In each case a complete clinical evaluation was obtained, including validated dietary records [20] and daily physical activity records [21]. Energy cost of total activities was calculated according to FAO/WHO/UNU 1985 [22]. A fasting blood sample was drawn to perform routine clinical laboratory tests (hemoglobin, white blood cell count, creatinine, lipoproteins, glucose, total proteins, albumin, and C reactive protein), using automated methods with kits from Abbott. Body composition was assessed by classical anthropometric measures [23] and double beam X ray absorbtiometry (DEXA) in a Lunar DPX-L densitometer.

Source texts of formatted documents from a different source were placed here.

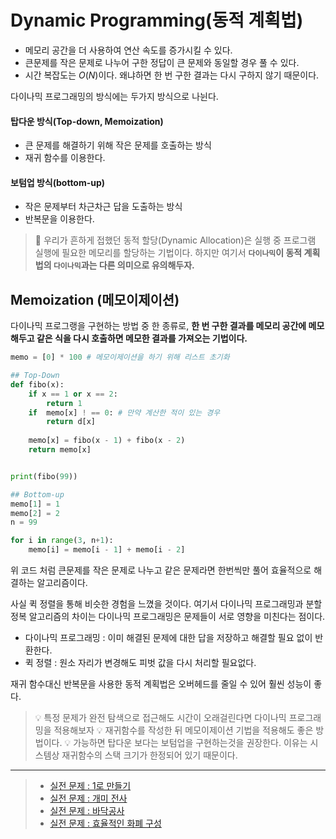 # Dynamic Programming(동적 계획법)

* 메모리 공간을 더 사용하여 연산 속도를 증가시킬 수 있다.
* 큰문제를 작은 문제로 나누어 구한 정답이 큰 문제와 동일할 경우 풀 수 있다.
* 시간 복잡도는 $O(N)$이다. 왜냐하면 한 번 구한 결과는 다시 구하지 않기 때문이다.

다이나믹 프로그래밍의 방식에는 두가지 방식으로 나뉜다.

#### 탑다운 방식(Top-down, Memoization)

* 큰 문제를 해결하기 위해 작은 문제를 호출하는 방식
* 재귀 함수를 이용한다.

#### 보텀업 방식(bottom-up)

* 작은 문제부터 차근차근 답을 도출하는 방식
* 반복문을 이용한다.

> 📌 우리가 흔하게 접했던 동적 할당(Dynamic Allocation)은 실행 중 프로그램 실행에 필요한 메모리를 할당하는 기법이다. 하지만 여기서 **`다이나믹`이 동적 계획법의 `다이나믹`과는 다른 의미으로 유의해두자.**

## Memoization (메모이제이션)

다이나믹 프로그랭을 구현하는 방법 중 한 종류로, **한 번 구한 결과를 메모리 공간에 메모해두고 같은 식을 다시 호출하면 메모한 결과를 가져오는 기법이다.**

```python
memo = [0] * 100 # 메모이제이션을 하기 위해 리스트 초기화

## Top-Down
def fibo(x):
    if x == 1 or x == 2:
        return 1
    if  memo[x] ! == 0: # 만약 계산한 적이 있는 경우
        return d[x]
    
    memo[x] = fibo(x - 1) + fibo(x - 2)
    return memo[x]


print(fibo(99))

## Bottom-up
memo[1] = 1
memo[2] = 2
n = 99

for i in range(3, n+1):
    memo[i] = memo[i - 1] + memo[i - 2]
```

위 코드 처럼 큰문제를 작은 문제로 나누고 같은 문제라면 한번씩만 풀어 효율적으로 해결하는 알고리즘이다.

사실 퀵 정렬을 통해 비슷한 경험을 느꼈을 것이다. 여기서 다이나믹 프로그래밍과 분할 정복 알고리즘의 차이는 다이나믹 프로그래밍은 문제들이 서로 영향을 미친다는 점이다.

* 다이나믹 프로그래밍 : 이미 해결된 문제에 대한 답을 저장하고 해결할 필요 없이 반환한다.
* 퀵 정렬 : 원소 자리가 변경해도 피벗 값을 다시 처리할 필요없다.

재귀 함수대신 반복문을 사용한 동적 계획법은 오버헤드를 줄일 수 있어 훨씬 성능이 좋다.

> 💡 특정 문제가 완전 탐색으로 접근해도 시간이 오래걸린다면 다이나믹 프로그래밍을 적용해보자 💡 재귀함수를 작성한 뒤 메모이제이션 기법을 적용해도 좋은 방법이다. 💡 가능하면 탑다운 보다는 보텀업을 구현하는것을 권장한다. 이유는 시스템상 재귀함수의 스택 크기가 한정되어 있기 때문이다.

***

> * [실전 문제 : 1로 만들기](dynamic\_pratice.md#실전1-1로-만들기)
> * [실전 문제 : 개미 전사](dynamic\_pratice.md#실전2-개미-전사)
> * [실전 문제 : 바닥공사](dynamic\_pratice.md#실전3-바닥-공사)
> * [실전 문제 : 효율적인 화폐 구성](dynamic\_pratice.md#실전4-효율적인-화폐-구성)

As an additional nutritional indicator we measured grip muscle strength (hand dynamometer model 0032, by Therapeutic Instruments) according to Klidjian [24]. For estimation of energy balance, we measured resting energy expenditure (REE) by indirect calorimetry, according to standard techniques [21] (Sensor Medics model 2900 calorimeter). Total energy expenditure (TEE) was calculated as REE x energy cost of various activities, obtained from the daily physical activity recalls [22].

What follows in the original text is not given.